§ **PROBLEM**
Every line in the records below that holds "meta" must be identified and copied.

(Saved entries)
Segment Open

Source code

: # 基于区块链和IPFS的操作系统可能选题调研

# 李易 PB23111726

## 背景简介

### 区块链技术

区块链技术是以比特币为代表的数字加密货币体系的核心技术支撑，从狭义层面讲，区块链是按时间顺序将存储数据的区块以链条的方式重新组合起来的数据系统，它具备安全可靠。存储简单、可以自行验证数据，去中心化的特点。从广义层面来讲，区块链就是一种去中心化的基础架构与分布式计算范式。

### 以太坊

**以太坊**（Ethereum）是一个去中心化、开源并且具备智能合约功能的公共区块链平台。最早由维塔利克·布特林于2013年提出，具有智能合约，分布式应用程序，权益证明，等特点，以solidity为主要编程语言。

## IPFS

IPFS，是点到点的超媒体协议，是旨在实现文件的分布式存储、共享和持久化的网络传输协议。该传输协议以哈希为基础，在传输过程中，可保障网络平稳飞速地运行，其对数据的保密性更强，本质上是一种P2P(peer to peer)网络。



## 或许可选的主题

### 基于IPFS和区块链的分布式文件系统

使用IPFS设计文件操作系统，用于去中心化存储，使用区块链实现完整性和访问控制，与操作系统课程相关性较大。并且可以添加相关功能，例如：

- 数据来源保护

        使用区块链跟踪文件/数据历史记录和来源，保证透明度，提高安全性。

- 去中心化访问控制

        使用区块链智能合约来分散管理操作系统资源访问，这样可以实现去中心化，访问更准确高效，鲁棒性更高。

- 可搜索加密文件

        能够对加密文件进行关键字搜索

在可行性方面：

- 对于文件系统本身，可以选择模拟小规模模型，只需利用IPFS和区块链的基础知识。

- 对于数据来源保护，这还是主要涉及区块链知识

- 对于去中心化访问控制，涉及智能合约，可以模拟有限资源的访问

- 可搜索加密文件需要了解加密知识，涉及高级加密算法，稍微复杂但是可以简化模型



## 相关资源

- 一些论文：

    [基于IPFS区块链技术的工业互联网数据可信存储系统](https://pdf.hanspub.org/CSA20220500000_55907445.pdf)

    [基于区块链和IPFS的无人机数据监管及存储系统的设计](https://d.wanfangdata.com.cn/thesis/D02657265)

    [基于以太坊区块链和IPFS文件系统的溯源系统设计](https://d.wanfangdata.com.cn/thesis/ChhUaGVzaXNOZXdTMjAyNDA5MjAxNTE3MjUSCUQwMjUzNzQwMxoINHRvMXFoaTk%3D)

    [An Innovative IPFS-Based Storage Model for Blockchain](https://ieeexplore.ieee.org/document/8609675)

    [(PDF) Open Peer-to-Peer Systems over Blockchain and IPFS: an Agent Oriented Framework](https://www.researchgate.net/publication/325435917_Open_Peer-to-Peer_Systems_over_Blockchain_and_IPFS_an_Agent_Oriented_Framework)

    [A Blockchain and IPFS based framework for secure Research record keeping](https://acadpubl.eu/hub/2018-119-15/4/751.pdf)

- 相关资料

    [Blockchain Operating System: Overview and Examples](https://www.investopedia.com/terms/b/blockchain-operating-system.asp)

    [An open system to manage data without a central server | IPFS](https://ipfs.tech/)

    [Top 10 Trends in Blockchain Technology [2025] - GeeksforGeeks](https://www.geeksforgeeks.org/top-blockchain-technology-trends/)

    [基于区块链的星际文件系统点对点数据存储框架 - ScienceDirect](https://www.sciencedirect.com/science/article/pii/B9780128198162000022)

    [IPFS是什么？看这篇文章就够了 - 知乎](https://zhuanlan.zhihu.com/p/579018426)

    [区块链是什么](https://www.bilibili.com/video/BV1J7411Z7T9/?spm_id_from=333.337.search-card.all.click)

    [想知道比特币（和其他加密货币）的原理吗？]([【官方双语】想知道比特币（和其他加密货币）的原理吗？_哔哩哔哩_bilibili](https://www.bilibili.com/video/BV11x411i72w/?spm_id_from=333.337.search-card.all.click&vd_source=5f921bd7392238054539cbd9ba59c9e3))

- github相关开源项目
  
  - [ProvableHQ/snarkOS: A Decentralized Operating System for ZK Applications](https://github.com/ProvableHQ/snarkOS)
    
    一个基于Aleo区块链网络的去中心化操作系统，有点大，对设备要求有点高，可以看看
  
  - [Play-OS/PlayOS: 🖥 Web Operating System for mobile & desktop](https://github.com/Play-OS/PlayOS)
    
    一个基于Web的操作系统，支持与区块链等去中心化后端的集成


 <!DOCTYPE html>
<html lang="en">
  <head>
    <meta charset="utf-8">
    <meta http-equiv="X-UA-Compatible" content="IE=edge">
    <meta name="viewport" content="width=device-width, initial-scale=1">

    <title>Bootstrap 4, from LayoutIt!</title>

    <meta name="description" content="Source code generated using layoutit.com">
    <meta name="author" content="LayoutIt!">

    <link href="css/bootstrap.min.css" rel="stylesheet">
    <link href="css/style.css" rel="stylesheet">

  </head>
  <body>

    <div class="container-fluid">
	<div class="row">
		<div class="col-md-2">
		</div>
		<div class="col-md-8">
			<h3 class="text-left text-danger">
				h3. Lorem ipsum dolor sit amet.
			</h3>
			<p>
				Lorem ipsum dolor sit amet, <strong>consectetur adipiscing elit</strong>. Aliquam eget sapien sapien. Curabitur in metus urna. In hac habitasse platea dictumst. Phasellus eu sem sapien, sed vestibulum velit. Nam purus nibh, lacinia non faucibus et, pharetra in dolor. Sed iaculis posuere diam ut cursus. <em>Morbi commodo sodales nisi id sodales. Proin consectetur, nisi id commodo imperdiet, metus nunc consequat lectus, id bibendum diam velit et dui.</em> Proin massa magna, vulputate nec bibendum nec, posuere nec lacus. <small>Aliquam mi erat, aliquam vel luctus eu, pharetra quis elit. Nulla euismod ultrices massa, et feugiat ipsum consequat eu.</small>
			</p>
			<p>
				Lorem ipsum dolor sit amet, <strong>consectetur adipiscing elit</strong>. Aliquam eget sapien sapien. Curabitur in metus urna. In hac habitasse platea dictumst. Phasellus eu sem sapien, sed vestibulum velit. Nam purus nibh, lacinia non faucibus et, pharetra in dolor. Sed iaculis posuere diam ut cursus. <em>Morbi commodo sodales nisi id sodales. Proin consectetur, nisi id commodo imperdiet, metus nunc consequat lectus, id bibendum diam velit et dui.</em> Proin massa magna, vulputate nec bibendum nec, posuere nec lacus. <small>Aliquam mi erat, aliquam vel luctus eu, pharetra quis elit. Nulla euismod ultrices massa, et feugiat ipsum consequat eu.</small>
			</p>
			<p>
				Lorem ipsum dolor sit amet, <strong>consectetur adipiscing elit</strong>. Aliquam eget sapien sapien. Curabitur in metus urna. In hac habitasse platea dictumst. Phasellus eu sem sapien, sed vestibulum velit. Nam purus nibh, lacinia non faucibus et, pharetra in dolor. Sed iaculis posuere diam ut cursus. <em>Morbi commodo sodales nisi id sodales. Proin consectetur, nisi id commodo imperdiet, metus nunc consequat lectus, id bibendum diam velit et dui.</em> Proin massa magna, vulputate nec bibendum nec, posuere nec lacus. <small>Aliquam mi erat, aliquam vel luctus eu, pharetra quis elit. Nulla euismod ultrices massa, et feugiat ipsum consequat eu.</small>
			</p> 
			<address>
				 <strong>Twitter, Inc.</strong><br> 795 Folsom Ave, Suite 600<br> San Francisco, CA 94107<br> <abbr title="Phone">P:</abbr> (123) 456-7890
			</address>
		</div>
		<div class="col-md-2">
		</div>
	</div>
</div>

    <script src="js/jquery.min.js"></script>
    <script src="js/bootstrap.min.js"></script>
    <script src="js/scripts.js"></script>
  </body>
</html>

Segment Closed

§ **EXERCISE SOLUTION**
    <meta charset="utf-8">
    <meta http-equiv="X-UA-Compatible" content="IE=edge">
    <meta name="viewport" content="width=device-width, initial-scale=1">
    <meta name="description" content="Source code generated using layoutit.com">
    <meta name="author" content="LayoutIt!">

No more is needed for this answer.